-- What you will do --
Show every line of the records below that contains the word "public".

[Working data Boundary: Start]

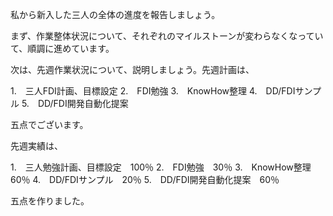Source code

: 私から新入した三人の全体の進度を報告しましょう。

まず、作業整体状況について、それぞれのマイルストーンが変わらなくなっていて、順調に進めています。

次は、先週作業状況について、説明しましょう。先週計画は、

1.　三人FDI計画、目標設定
2.　FDI勉強
3.　KnowHow整理
4.　DD/FDIサンプル
5.　DD/FDI開発自動化提案

五点でございます。

先週実績は、

1.　三人勉強計画、目標設定　100％
2.　FDI勉強　30％
3.　KnowHow整理　60％
4.　DD/FDIサンプル　20％
5.　DD/FDI開発自動化提案　60％

五点を作りました。
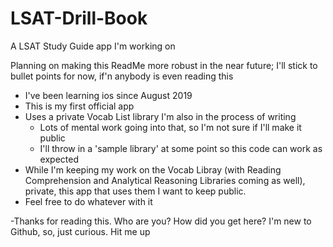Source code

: # LSAT-Drill-Book
A LSAT Study Guide app I'm working on 

Planning on making this ReadMe more robust in the near future; I'll stick to bullet points for now, if'n anybody is even reading this

- I've been learning ios since August 2019
- This is my first official app
- Uses a private Vocab List library I'm also in the process of writing
  - Lots of mental work going into that, so I'm not sure if I'll make it public
  - I'll throw in a 'sample library' at some point so this code can work as expected
- While I'm keeping my work on the Vocab Libray (with Reading Comprehension and Analytical Reasoning Libraries coming as well), private, this app that uses them I want to keep public. 
- Feel free to do whatever with it

-Thanks for reading this. Who are you? How did you get here?
  I'm new to Github, so, just curious. Hit me up
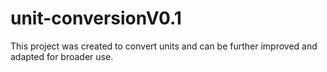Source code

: # unit-conversionV0.1
This project was created to convert units and can be further improved and adapted for broader use.
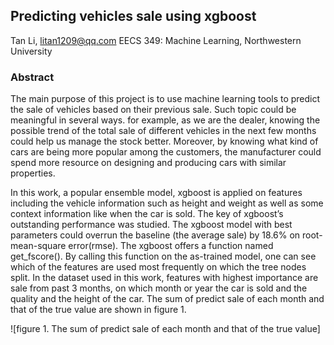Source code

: ## Predicting vehicles sale using xgboost

Tan Li, litan1209@qq.com
EECS 349: Machine Learning, Northwestern University

### Abstract

The main purpose of this project is to use machine learning tools to predict the sale of vehicles based on their previous sale. Such topic could be meaningful in several ways. for example, as we are the dealer, knowing the possible trend of the total sale of different vehicles in the next few months could help us manage the stock better. Moreover, by knowing what kind of cars are being more popular among the customers, the manufacturer could spend more resource on designing and producing cars with similar properties. 

In this work, a popular ensemble model, xgboost is applied on features including the vehicle information such as height and weight as well as some context information like when the car is sold. The key of xgboost’s outstanding performance was studied. The xgboost model with best parameters could overrun the baseline (the average sale) by 18.6% on root-mean-square error(rmse). The xgboost offers a function named get_fscore(). By calling this function on the as-trained model, one can see which of the features are used most frequently on which the tree nodes split. In the dataset used in this work, features with highest importance are sale from past 3 months, on which month or year the car is sold and the quality and the height of the car. The sum of predict sale of each month and that of the true value are shown in figure 1.

![figure 1. The sum of predict sale of each month and that of the true value]
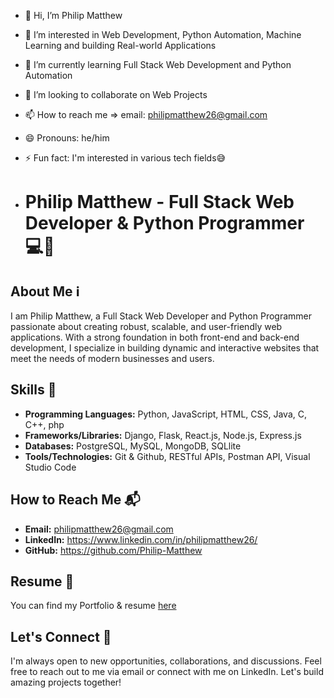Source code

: - 👋 Hi, I’m Philip Matthew
- 👀 I’m interested in Web Development, Python Automation, Machine Learning and building Real-world Applications
- 🌱 I’m currently learning Full Stack Web Development and Python Automation
- 💞️ I’m looking to collaborate on Web Projects
- 📫 How to reach me => email: philipmatthew26@gmail.com
- 😄 Pronouns: he/him
- ⚡ Fun fact: I'm interested in various tech fields😅

- # Philip Matthew - Full Stack Web Developer & Python Programmer 💻🐍

## About Me ℹ️
I am Philip Matthew, a Full Stack Web Developer and Python Programmer passionate about creating robust, scalable, and user-friendly web applications. With a strong foundation in both front-end and back-end development, I specialize in building dynamic and interactive websites that meet the needs of modern businesses and users.

## Skills 🚀
- **Programming Languages:** Python, JavaScript, HTML, CSS, Java, C, C++, php
- **Frameworks/Libraries:** Django, Flask, React.js, Node.js, Express.js
- **Databases:** PostgreSQL, MySQL, MongoDB, SQLlite
- **Tools/Technologies:** Git & Github, RESTful APIs, Postman API, Visual Studio Code

## How to Reach Me 📬
- **Email:** philipmatthew26@gmail.com
- **LinkedIn:** https://www.linkedin.com/in/philipmatthew26/
- **GitHub:** https://github.com/Philip-Matthew

## Resume 📄
You can find my Portfolio & resume [here](https://philipmatthew.vercel.app/)

## Let's Connect 🤝
I'm always open to new opportunities, collaborations, and discussions. Feel free to reach out to me via email or connect with me on LinkedIn. Let's build amazing projects together!

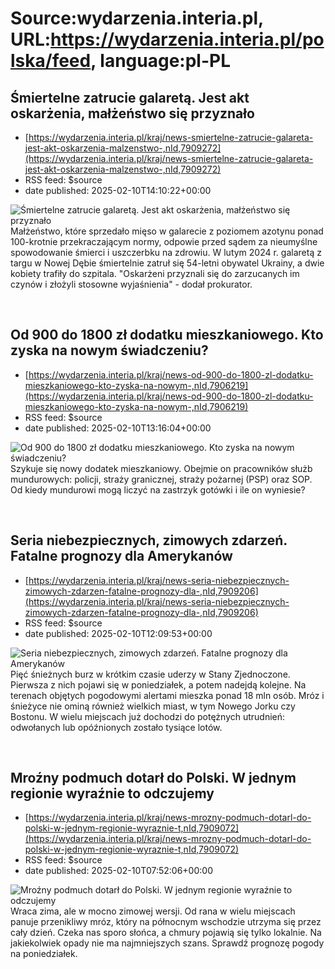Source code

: # Source:wydarzenia.interia.pl, URL:https://wydarzenia.interia.pl/polska/feed, language:pl-PL

## Śmiertelne zatrucie galaretą. Jest akt oskarżenia, małżeństwo się przyznało
 - [https://wydarzenia.interia.pl/kraj/news-smiertelne-zatrucie-galareta-jest-akt-oskarzenia-malzenstwo-,nId,7909272](https://wydarzenia.interia.pl/kraj/news-smiertelne-zatrucie-galareta-jest-akt-oskarzenia-malzenstwo-,nId,7909272)
 - RSS feed: $source
 - date published: 2025-02-10T14:10:22+00:00

<p><a href="https://wydarzenia.interia.pl/kraj/news-smiertelne-zatrucie-galareta-jest-akt-oskarzenia-malzenstwo-,nId,7909272"><img src="https://i.iplsc.com/smiertelne-zatrucie-galareta-jest-akt-oskarzenia-malzenstwo/000KKRF79PSW51NA-C321.jpg" alt="Śmiertelne zatrucie galaretą. Jest akt oskarżenia, małżeństwo się przyznało" align="left" /></a>Małżeństwo, które sprzedało mięso w galarecie z poziomem azotynu ponad 100-krotnie przekraczającym normy, odpowie przed sądem za nieumyślne spowodowanie śmierci i uszczerbku na zdrowiu. W lutym 2024 r. galaretą z targu w Nowej Dębie śmiertelnie zatruł się 54-letni obywatel Ukrainy, a dwie kobiety trafiły do szpitala. &quot;Oskarżeni przyznali się do zarzucanych im czynów i złożyli stosowne wyjaśnienia&quot; - dodał prokurator.</p><br clear="all" />

## Od 900 do 1800 zł dodatku mieszkaniowego. Kto zyska na nowym świadczeniu?
 - [https://wydarzenia.interia.pl/kraj/news-od-900-do-1800-zl-dodatku-mieszkaniowego-kto-zyska-na-nowym-,nId,7906219](https://wydarzenia.interia.pl/kraj/news-od-900-do-1800-zl-dodatku-mieszkaniowego-kto-zyska-na-nowym-,nId,7906219)
 - RSS feed: $source
 - date published: 2025-02-10T13:16:04+00:00

<p><a href="https://wydarzenia.interia.pl/kraj/news-od-900-do-1800-zl-dodatku-mieszkaniowego-kto-zyska-na-nowym-,nId,7906219"><img src="https://i.iplsc.com/od-900-do-1800-zl-dodatku-mieszkaniowego-kto-zyska-na-nowym/000J3CBQYINRXCUD-C321.jpg" alt="Od 900 do 1800 zł dodatku mieszkaniowego. Kto zyska na nowym świadczeniu?" align="left" /></a>Szykuje się nowy dodatek mieszkaniowy. Obejmie on pracowników służb mundurowych: policji, straży granicznej, straży pożarnej (PSP) oraz SOP. Od kiedy mundurowi mogą liczyć na zastrzyk gotówki i ile on wyniesie?  </p><br clear="all" />

## Seria niebezpiecznych, zimowych zdarzeń. Fatalne prognozy dla Amerykanów
 - [https://wydarzenia.interia.pl/kraj/news-seria-niebezpiecznych-zimowych-zdarzen-fatalne-prognozy-dla-,nId,7909206](https://wydarzenia.interia.pl/kraj/news-seria-niebezpiecznych-zimowych-zdarzen-fatalne-prognozy-dla-,nId,7909206)
 - RSS feed: $source
 - date published: 2025-02-10T12:09:53+00:00

<p><a href="https://wydarzenia.interia.pl/kraj/news-seria-niebezpiecznych-zimowych-zdarzen-fatalne-prognozy-dla-,nId,7909206"><img src="https://i.iplsc.com/seria-niebezpiecznych-zimowych-zdarzen-fatalne-prognozy-dla/000KKR84HLK4V4V5-C321.jpg" alt="Seria niebezpiecznych, zimowych zdarzeń. Fatalne prognozy dla Amerykanów" align="left" /></a>Pięć śnieżnych burz w krótkim czasie uderzy w Stany Zjednoczone. Pierwsza z nich pojawi się w poniedziałek, a potem nadejdą kolejne. Na terenach objętych pogodowymi alertami mieszka ponad 18 mln osób. Mróz i śnieżyce nie ominą również wielkich miast, w tym Nowego Jorku czy Bostonu. W wielu miejscach już dochodzi do potężnych utrudnień: odwołanych lub opóźnionych zostało tysiące lotów.</p><br clear="all" />

## Mroźny podmuch dotarł do Polski. W jednym regionie wyraźnie to odczujemy
 - [https://wydarzenia.interia.pl/kraj/news-mrozny-podmuch-dotarl-do-polski-w-jednym-regionie-wyraznie-t,nId,7909072](https://wydarzenia.interia.pl/kraj/news-mrozny-podmuch-dotarl-do-polski-w-jednym-regionie-wyraznie-t,nId,7909072)
 - RSS feed: $source
 - date published: 2025-02-10T07:52:06+00:00

<p><a href="https://wydarzenia.interia.pl/kraj/news-mrozny-podmuch-dotarl-do-polski-w-jednym-regionie-wyraznie-t,nId,7909072"><img src="https://i.iplsc.com/mrozny-podmuch-dotarl-do-polski-w-jednym-regionie-wyraznie-t/000KKP8VAMAK0AGH-C321.jpg" alt="Mroźny podmuch dotarł do Polski. W jednym regionie wyraźnie to odczujemy" align="left" /></a>Wraca zima, ale w mocno zimowej wersji. Od rana w wielu miejscach panuje przenikliwy mróz, który na północnym wschodzie utrzyma się przez cały dzień. Czeka nas sporo słońca, a chmury pojawią się tylko lokalnie. Na jakiekolwiek opady nie ma najmniejszych szans. Sprawdź prognozę pogody na poniedziałek.</p><br clear="all" />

[Working data Boundary: End]

-- Task solution --
  - Lots of mental work going into that, so I'm not sure if I'll make it public
- While I'm keeping my work on the Vocab Libray (with Reading Comprehension and Analytical Reasoning Libraries coming as well), private, this app that uses them I want to keep public. 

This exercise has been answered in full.